[Records excerpted from a collection]
————————
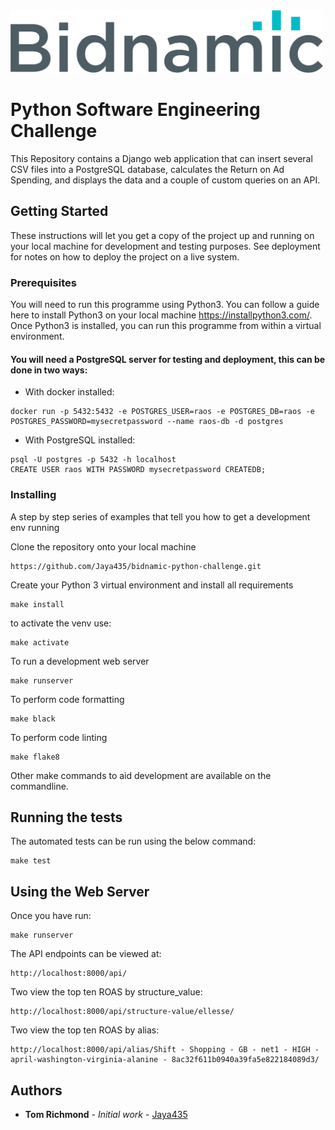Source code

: <img src="logo.png" alt="drawing" width="500"/>

# Python Software Engineering Challenge

This Repository contains a Django web application that can insert several CSV files into a PostgreSQL
database, calculates the Return on Ad Spending, and displays the data and a couple of custom queries
on an API.

## Getting Started

These instructions will let you get a copy of the project up and running on your local machine for
development and testing purposes. See deployment for notes on how to deploy the project on a live
system.

### Prerequisites

You will need to run this programme using Python3. You can follow a guide here to install Python3
on your local machine https://installpython3.com/. Once Python3 is installed, you can run this
programme from within a virtual environment.

#### You will need a PostgreSQL server for testing and deployment, this can be done in two ways:

- With docker installed:
```
docker run -p 5432:5432 -e POSTGRES_USER=raos -e POSTGRES_DB=raos -e
POSTGRES_PASSWORD=mysecretpassword --name raos-db -d postgres
```
- With PostgreSQL installed:
```
psql -U postgres -p 5432 -h localhost
CREATE USER raos WITH PASSWORD mysecretpassword CREATEDB;
```

### Installing

A step by step series of examples that tell you how to get a development env running

Clone the repository onto your local machine
```
https://github.com/Jaya435/bidnamic-python-challenge.git
```
Create your Python 3 virtual environment and install all requirements
```
make install
```
to activate the venv use:
```
make activate
```

To run a development web server
```
make runserver
```

To perform code formatting
```
make black
```
To perform code linting
```
make flake8
```

Other make commands to aid development are available on the commandline.


## Running the tests

The automated tests can be run using the below command:
```
make test
```

## Using the Web Server
Once you have run:
```
make runserver
```
The API endpoints can be viewed at:
```
http://localhost:8000/api/
```
Two view the top ten ROAS by structure_value:
```
http://localhost:8000/api/structure-value/ellesse/
```
Two view the top ten ROAS by alias:
```
http://localhost:8000/api/alias/Shift - Shopping - GB - net1 - HIGH - april-washington-virginia-alanine - 8ac32f611b0940a39fa5e822184089d3/
```


## Authors

* **Tom Richmond** - *Initial work* - [Jaya435](https://github.com/Jaya435/)
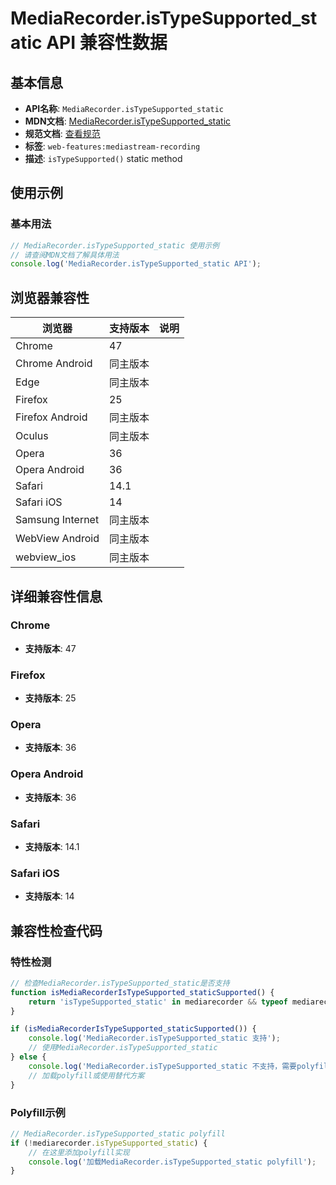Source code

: # MediaRecorder.isTypeSupported_static API 兼容性数据

## 基本信息

- **API名称**: `MediaRecorder.isTypeSupported_static`
- **MDN文档**: [MediaRecorder.isTypeSupported_static](https://developer.mozilla.org/docs/Web/API/MediaRecorder/isTypeSupported_static)
- **规范文档**: [查看规范](https://w3c.github.io/mediacapture-record/#dom-mediarecorder-istypesupported)
- **标签**: `web-features:mediastream-recording`
- **描述**: `isTypeSupported()` static method

## 使用示例

### 基本用法

```javascript
// MediaRecorder.isTypeSupported_static 使用示例
// 请查阅MDN文档了解具体用法
console.log('MediaRecorder.isTypeSupported_static API');
```

## 浏览器兼容性

| 浏览器 | 支持版本 | 说明 |
|--------|----------|------|
| Chrome | 47 |  |
| Chrome Android | 同主版本 |  |
| Edge | 同主版本 |  |
| Firefox | 25 |  |
| Firefox Android | 同主版本 |  |
| Oculus | 同主版本 |  |
| Opera | 36 |  |
| Opera Android | 36 |  |
| Safari | 14.1 |  |
| Safari iOS | 14 |  |
| Samsung Internet | 同主版本 |  |
| WebView Android | 同主版本 |  |
| webview_ios | 同主版本 |  |

## 详细兼容性信息

### Chrome

- **支持版本**: 47

### Firefox

- **支持版本**: 25

### Opera

- **支持版本**: 36

### Opera Android

- **支持版本**: 36

### Safari

- **支持版本**: 14.1

### Safari iOS

- **支持版本**: 14

## 兼容性检查代码

### 特性检测

```javascript
// 检查MediaRecorder.isTypeSupported_static是否支持
function isMediaRecorderIsTypeSupported_staticSupported() {
    return 'isTypeSupported_static' in mediarecorder && typeof mediarecorder.isTypeSupported_static === 'function';
}

if (isMediaRecorderIsTypeSupported_staticSupported()) {
    console.log('MediaRecorder.isTypeSupported_static 支持');
    // 使用MediaRecorder.isTypeSupported_static
} else {
    console.log('MediaRecorder.isTypeSupported_static 不支持，需要polyfill');
    // 加载polyfill或使用替代方案
}
```

### Polyfill示例

```javascript
// MediaRecorder.isTypeSupported_static polyfill
if (!mediarecorder.isTypeSupported_static) {
    // 在这里添加polyfill实现
    console.log('加载MediaRecorder.isTypeSupported_static polyfill');
}
```

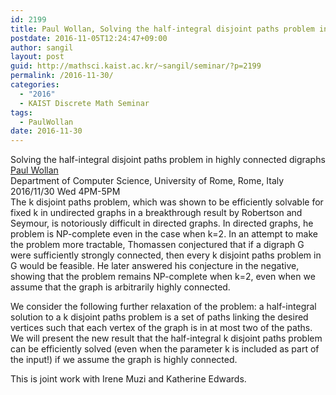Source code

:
 ```yaml
---
id: 2199
title: Paul Wollan, Solving the half-integral disjoint paths problem in highly connected digraphs
postdate: 2016-11-05T12:24:47+09:00
author: sangil
layout: post
guid: http://mathsci.kaist.ac.kr/~sangil/seminar/?p=2199
permalink: /2016-11-30/
categories:
  - "2016"
  - KAIST Discrete Math Seminar
tags:
  - PaulWollan
date: 2016-11-30
---
```

<div class="talk">
  Solving the half-integral disjoint paths problem in highly connected digraphs
</div>

<div class="speaker">
  <a href="http://wwwusers.di.uniroma1.it/~wollan/">Paul Wollan</a><br /> Department of Computer Science, University of Rome, Rome, Italy
</div>

<div class="date">
  2016/11/30 Wed 4PM-5PM
</div>

<div class="abstract">
  The k disjoint paths problem, which was shown to be efficiently solvable for fixed k in undirected graphs in a breakthrough result by Robertson and Seymour, is notoriously difficult in directed graphs. In directed graphs, he problem is NP-complete even in the case when k=2. In an attempt to make the problem more tractable, Thomassen conjectured that if a digraph G were sufficiently strongly connected, then every k disjoint paths problem in G would be feasible. He later answered his conjecture in the negative, showing that the problem remains NP-complete when k=2, even when we assume that the graph is arbitrarily highly connected. </p> 
  
  <p>
    We consider the following further relaxation of the problem: a half-integral solution to a k disjoint paths problem is a set of paths linking the desired vertices such that each vertex of the graph is in at most two of the paths. We will present the new result that the half-integral k disjoint paths problem can be efficiently solved (even when the parameter k is included as part of the input!) if we assume the graph is highly connected.
  </p>
  
  <p>
    This is joint work with Irene Muzi and Katherine Edwards.
  </p>
</div>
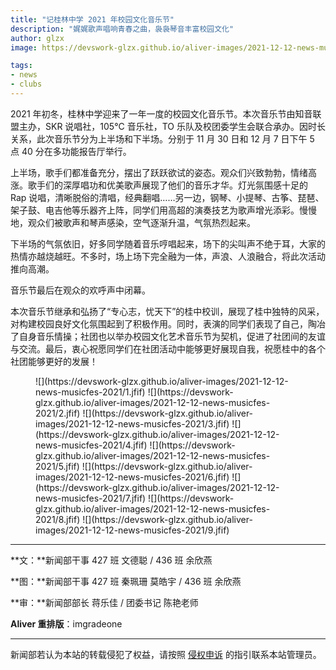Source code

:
 ```yaml
---
title: "记桂林中学 2021 年校园文化音乐节"
description: "娓娓歌声唱响青春之曲，袅袅琴音丰富校园文化"
author: glzx
image: https://devswork-glzx.github.io/aliver-images/2021-12-12-news-musicfes-2021/9.jfif

tags:
- news
- clubs
---
```


2021 年初冬，桂林中学迎来了一年一度的校园文化音乐节。本次音乐节由知音联盟主办，SKR 说唱社，105°C 音乐社，TO 乐队及校团委学生会联合承办。因时长关系，此次音乐节分为上半场和下半场。分别于 11 月 30 日和 12 月 7 日下午 5 点 40 分在多功能报告厅举行。

上半场，歌手们都准备充分，摆出了跃跃欲试的姿态。观众们兴致勃勃，情绪高涨。歌手们的深厚唱功和优美歌声展现了他们的音乐才华。灯光氛围感十足的 Rap 说唱，清晰脱俗的清唱，经典翻唱……另一边，钢琴、小提琴、古筝、琵琶、架子鼓、电吉他等乐器齐上阵，同学们用高超的演奏技艺为歌声增光添彩。慢慢地，观众们被歌声和琴声感染，空气逐渐升温，气氛热烈起来。

下半场的气氛依旧，好多同学随着音乐哼唱起来，场下的尖叫声不绝于耳，大家的热情亦越烧越旺。不多时，场上场下完全融为一体，声浪、人浪融合，将此次活动推向高潮。

音乐节最后在观众的欢呼声中闭幕。

本次音乐节继承和弘扬了“专心志，忧天下”的桂中校训，展现了桂中独特的风采，对构建校园良好文化氛围起到了积极作用。同时，表演的同学们表现了自己，陶冶了自身音乐情操；社团也以举办校园文化艺术音乐节为契机，促进了社团间的友谊与交流。最后，衷心祝愿同学们在社团活动中能够更好展现自我，祝愿桂中的各个社团能够更好的发展！

<figure class="third" markdown="1">
![](https://devswork-glzx.github.io/aliver-images/2021-12-12-news-musicfes-2021/1.jfif)
![](https://devswork-glzx.github.io/aliver-images/2021-12-12-news-musicfes-2021/2.jfif)
![](https://devswork-glzx.github.io/aliver-images/2021-12-12-news-musicfes-2021/3.jfif)
![](https://devswork-glzx.github.io/aliver-images/2021-12-12-news-musicfes-2021/4.jfif)
![](https://devswork-glzx.github.io/aliver-images/2021-12-12-news-musicfes-2021/5.jfif)
![](https://devswork-glzx.github.io/aliver-images/2021-12-12-news-musicfes-2021/6.jfif)
![](https://devswork-glzx.github.io/aliver-images/2021-12-12-news-musicfes-2021/7.jfif)
![](https://devswork-glzx.github.io/aliver-images/2021-12-12-news-musicfes-2021/8.jfif)
![](https://devswork-glzx.github.io/aliver-images/2021-12-12-news-musicfes-2021/9.jfif)
</figure>

---

**文：**新闻部干事 427 班 文德聪 / 436 班 余欣燕

**图：**新闻部干事 427 班 秦珮珊 莫皓宇 / 436 班 余欣燕

**审：**新闻部部长 蒋乐佳 / 团委书记 陈艳老师

**Aliver 重排版**：imgradeone

---

新闻部若认为本站的转载侵犯了权益，请按照 [侵权申诉](https://glzx.xyz/helloworld/#侵权申诉) 的指引联系本站管理员。
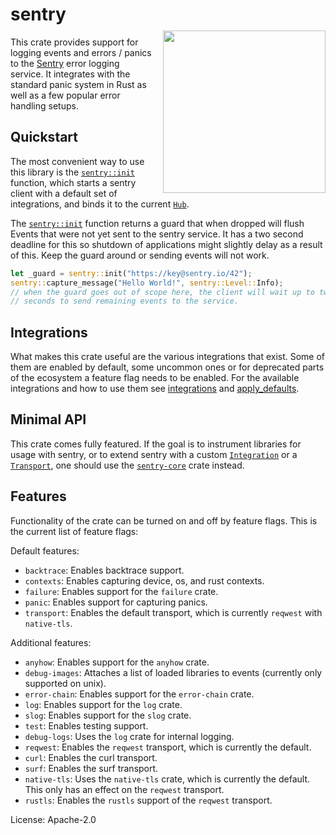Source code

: # sentry

<p style="margin: -10px 0 0 15px; padding: 0; float: right;">
  <a href="https://sentry.io/"><img
    src="https://sentry-brand.storage.googleapis.com/sentry-logo-black.png"
    style="width: 260px"></a>
</p>

This crate provides support for logging events and errors / panics to the
[Sentry](https://sentry.io/) error logging service.  It integrates with the standard panic
system in Rust as well as a few popular error handling setups.

## Quickstart

The most convenient way to use this library is the [`sentry::init`] function,
which starts a sentry client with a default set of integrations, and binds
it to the current [`Hub`].

The [`sentry::init`] function returns a guard that when dropped will flush Events that were not
yet sent to the sentry service.  It has a two second deadline for this so shutdown of
applications might slightly delay as a result of this.  Keep the guard around or sending events
will not work.

```rust
let _guard = sentry::init("https://key@sentry.io/42");
sentry::capture_message("Hello World!", sentry::Level::Info);
// when the guard goes out of scope here, the client will wait up to two
// seconds to send remaining events to the service.
```

[`sentry::init`]: fn.init.html
[`Hub`]: struct.Hub.html

## Integrations

What makes this crate useful are the various integrations that exist.  Some of them are enabled
by default, some uncommon ones or for deprecated parts of the ecosystem a feature flag needs to
be enabled.  For the available integrations and how to use them see
[integrations](integrations/index.html) and [apply_defaults](fn.apply_defaults.html).

## Minimal API

This crate comes fully featured. If the goal is to instrument libraries for usage
with sentry, or to extend sentry with a custom [`Integration`] or a [`Transport`],
one should use the [`sentry-core`] crate instead.

[`Integration`]: trait.Integration.html
[`Transport`]: trait.Transport.html
[`sentry-core`]: https://crates.io/crates/sentry-core

## Features

Functionality of the crate can be turned on and off by feature flags.  This is the current list
of feature flags:

Default features:

* `backtrace`: Enables backtrace support.
* `contexts`: Enables capturing device, os, and rust contexts.
* `failure`: Enables support for the `failure` crate.
* `panic`: Enables support for capturing panics.
* `transport`: Enables the default transport, which is currently `reqwest` with `native-tls`.

Additional features:

* `anyhow`: Enables support for the `anyhow` crate.
* `debug-images`: Attaches a list of loaded libraries to events (currently only supported on unix).
* `error-chain`: Enables support for the `error-chain` crate.
* `log`: Enables support for the `log` crate.
* `slog`: Enables support for the `slog` crate.
* `test`: Enables testing support.
* `debug-logs`: Uses the `log` crate for internal logging.
* `reqwest`: Enables the `reqwest` transport, which is currently the default.
* `curl`: Enables the curl transport.
* `surf`: Enables the surf transport.
* `native-tls`: Uses the `native-tls` crate, which is currently the default.
  This only has an effect on the `reqwest` transport.
* `rustls`: Enables the `rustls` support of the `reqwest` transport.

License: Apache-2.0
————————
YOUR INSTRUCTIONS: Up to and including the line with "### Installing", copy the data above from its first line. Skip pictures.

EXERCISE SOLUTION:
Source code

: <img src="logo.png" alt="drawing" width="500"/>

# Python Software Engineering Challenge

This Repository contains a Django web application that can insert several CSV files into a PostgreSQL
database, calculates the Return on Ad Spending, and displays the data and a couple of custom queries
on an API.

## Getting Started

These instructions will let you get a copy of the project up and running on your local machine for
development and testing purposes. See deployment for notes on how to deploy the project on a live
system.

### Prerequisites

You will need to run this programme using Python3. You can follow a guide here to install Python3
on your local machine https://installpython3.com/. Once Python3 is installed, you can run this
programme from within a virtual environment.

#### You will need a PostgreSQL server for testing and deployment, this can be done in two ways:

- With docker installed:
```
docker run -p 5432:5432 -e POSTGRES_USER=raos -e POSTGRES_DB=raos -e
POSTGRES_PASSWORD=mysecretpassword --name raos-db -d postgres
```
- With PostgreSQL installed:
```
psql -U postgres -p 5432 -h localhost
CREATE USER raos WITH PASSWORD mysecretpassword CREATEDB;
```

### Installing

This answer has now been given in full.